#### Records shown

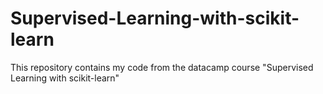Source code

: # Supervised-Learning-with-scikit-learn
This repository contains my code from the datacamp course "Supervised Learning with scikit-learn"
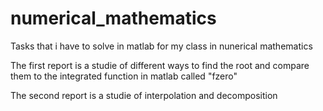 # numerical_mathematics
Tasks that i have to solve in matlab for my class in nunerical mathematics

The first report is a studie of different ways to find the root and compare them to the integrated function in matlab called "fzero"

The second report is a studie of interpolation and decomposition
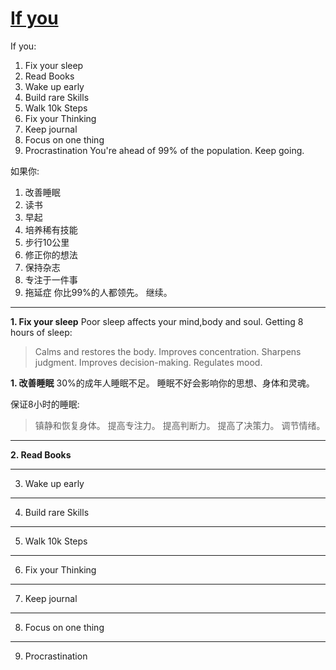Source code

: # [If you](https://github.com/yanjr/gitblog/issues/6)

If you:
1.  Fix your sleep
2.  Read Books
3.  Wake up early
4.  Build rare Skills
5.  Walk 10k Steps
6.  Fix your Thinking
7.  Keep journal
8.  Focus on one thing
9.  Procrastination
You're ahead of 99% of the population.
Keep going.

如果你:
1. 改善睡眠
2. 读书
3. 早起
4. 培养稀有技能
5. 步行10公里
6. 修正你的想法
7. 保持杂志
8. 专注于一件事
9. 拖延症
你比99%的人都领先。
继续。













---


**1.  Fix your sleep**
Poor sleep affects your mind,body and soul.
Getting 8 hours of sleep:

> Calms and restores the body.
> Improves concentration.
> Sharpens judgment.
> Improves decision-making.
> Regulates mood.


**1. 改善睡眠**
30%的成年人睡眠不足。
睡眠不好会影响你的思想、身体和灵魂。

保证8小时的睡眠:
> 镇静和恢复身体。
> 提高专注力。
> 提高判断力。
> 提高了决策力。
> 调节情绪。

---

**2. Read Books**

---

3. Wake up early

---

4. Build rare Skills

---

5. Walk 10k Steps

---

6. Fix your Thinking

---

7. Keep journal

---

8. Focus on one thing

---

9. Procrastination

########

= Activity =
Each line between the one holding "The first report" and the one holding "Getting 8 hours", inclusive, should be copied exactly as it appears above, and pictures should be omitted.

= Task output =
The first report is a studie of different ways to find the root and compare them to the integrated function in matlab called "fzero"

The second report is a studie of interpolation and decomposition
Source code

: # [If you](https://github.com/yanjr/gitblog/issues/6)

If you:
1.  Fix your sleep
2.  Read Books
3.  Wake up early
4.  Build rare Skills
5.  Walk 10k Steps
6.  Fix your Thinking
7.  Keep journal
8.  Focus on one thing
9.  Procrastination
You're ahead of 99% of the population.
Keep going.

如果你:
1. 改善睡眠
2. 读书
3. 早起
4. 培养稀有技能
5. 步行10公里
6. 修正你的想法
7. 保持杂志
8. 专注于一件事
9. 拖延症
你比99%的人都领先。
继续。













---


**1.  Fix your sleep**
Poor sleep affects your mind,body and soul.
Getting 8 hours of sleep:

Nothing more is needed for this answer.